In Great Britain, soap operas are hugely popular and are actually a great opportunity to learn more about British culture. Here are some of the best (and most addictive) British soaps to check out.
Are you all about the drama? Soap operas, also known as soaps, are melodramatic serial programs which air on television or radio, and focus on the interpersonal relationships of their characters. In Great Britain, soap operas are hugely popular, usually airing at primetime in the evenings to captive audiences across the nation. Comparatively to American soap operas, which focus on wealthy characters and glamorous storylines, soaps in the UK normally focus on working-class communities and are actually a great opportunity to learn more about British culture. If you’re keen to learn more about this great cultural institution, here are some of the best (and most addictive) British soaps to check out.

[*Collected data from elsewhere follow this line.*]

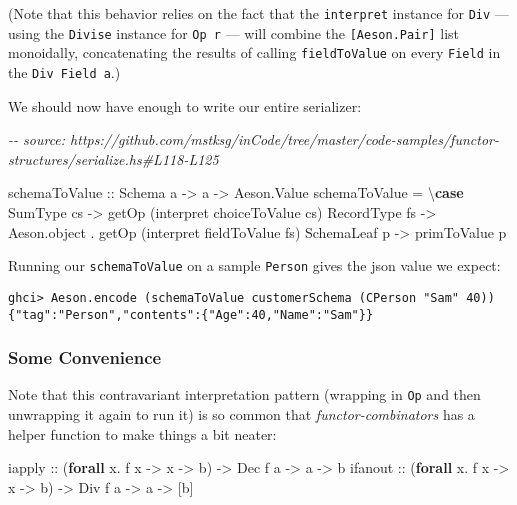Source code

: \documentclass[]{article}
\newenvironment{Shaded}{}{}
\newcommand{\CommentTok}[1]{\textcolor[rgb]{0.38,0.63,0.69}{\textit{#1}}}
\newcommand{\DataTypeTok}[1]{\textcolor[rgb]{0.56,0.13,0.00}{#1}}
\newcommand{\KeywordTok}[1]{\textcolor[rgb]{0.00,0.44,0.13}{\textbf{#1}}}
\newcommand{\NormalTok}[1]{#1}
\newcommand{\OperatorTok}[1]{\textcolor[rgb]{0.40,0.40,0.40}{#1}}
\newcommand{\OtherTok}[1]{\textcolor[rgb]{0.00,0.44,0.13}{#1}}
\begin{document}
(Note that this behavior relies on the fact that the \texttt{interpret} instance
for \texttt{Div} --- using the \texttt{Divise} instance for \texttt{Op\ r} ---
will combine the \texttt{{[}Aeson.Pair{]}} list monoidally, concatenating the
results of calling \texttt{fieldToValue} on every \texttt{Field} in the
\texttt{Div\ Field\ a}.)

We should now have enough to write our entire serializer:

\begin{Shaded}
\begin{Highlighting}[]
\CommentTok{{-}{-} source: https://github.com/mstksg/inCode/tree/master/code{-}samples/functor{-}structures/serialize.hs\#L118{-}L125}

\NormalTok{schemaToValue}
\OtherTok{    ::} \DataTypeTok{Schema}\NormalTok{ a}
    \OtherTok{{-}>}\NormalTok{ a}
    \OtherTok{{-}>} \DataTypeTok{Aeson.Value}
\NormalTok{schemaToValue }\OtherTok{=}\NormalTok{ \textbackslash{}}\KeywordTok{case}
    \DataTypeTok{SumType}\NormalTok{    cs }\OtherTok{{-}>}\NormalTok{ getOp (interpret choiceToValue cs)}
    \DataTypeTok{RecordType}\NormalTok{ fs }\OtherTok{{-}>}\NormalTok{ Aeson.object }\OperatorTok{.}\NormalTok{ getOp (interpret fieldToValue fs)}
    \DataTypeTok{SchemaLeaf}\NormalTok{ p  }\OtherTok{{-}>}\NormalTok{ primToValue p}
\end{Highlighting}
\end{Shaded}

Running our \texttt{schemaToValue} on a sample \texttt{Person} gives the json
value we expect:

\begin{verbatim}
ghci> Aeson.encode (schemaToValue customerSchema (CPerson "Sam" 40))
{"tag":"Person","contents":{"Age":40,"Name":"Sam"}}
\end{verbatim}

\hypertarget{some-convenience}{%
\subsubsection{Some Convenience}\label{some-convenience}}

Note that this contravariant interpretation pattern (wrapping in \texttt{Op} and
then unwrapping it again to run it) is so common that \emph{functor-combinators}
has a helper function to make things a bit neater:

\begin{Shaded}
\begin{Highlighting}[]
\OtherTok{iapply  ::}\NormalTok{ (}\KeywordTok{forall}\NormalTok{ x}\OperatorTok{.}\NormalTok{ f x }\OtherTok{{-}>}\NormalTok{ x }\OtherTok{{-}>}\NormalTok{ b) }\OtherTok{{-}>} \DataTypeTok{Dec}\NormalTok{ f a }\OtherTok{{-}>}\NormalTok{ a }\OtherTok{{-}>}\NormalTok{ b}
\OtherTok{ifanout ::}\NormalTok{ (}\KeywordTok{forall}\NormalTok{ x}\OperatorTok{.}\NormalTok{ f x }\OtherTok{{-}>}\NormalTok{ x }\OtherTok{{-}>}\NormalTok{ b) }\OtherTok{{-}>} \DataTypeTok{Div}\NormalTok{ f a }\OtherTok{{-}>}\NormalTok{ a }\OtherTok{{-}>}\NormalTok{ [b]}
\end{Highlighting}
\end{Shaded}
\end{document}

Set in Manchester, this well-established show has been around for an incredible 60 years! It actually holds the Guinness World Record for longest-running TV soap opera, and is one of the most watched British shows of all time. Despite its sizable timespan, “Coronation Street” (or “Corrie”) still manages to keep things fresh with new storylines and plot twists, while still retaining some of the same characters (and actors!) since the very first episode in 1960. It’s been so influential that many major British figures such as Sir Ian McKellen and Prince Charles have made guest appearances, and iconic glam rock band Queen modeled their music video for the 1983 hit “I Want To Break Free” off of the show.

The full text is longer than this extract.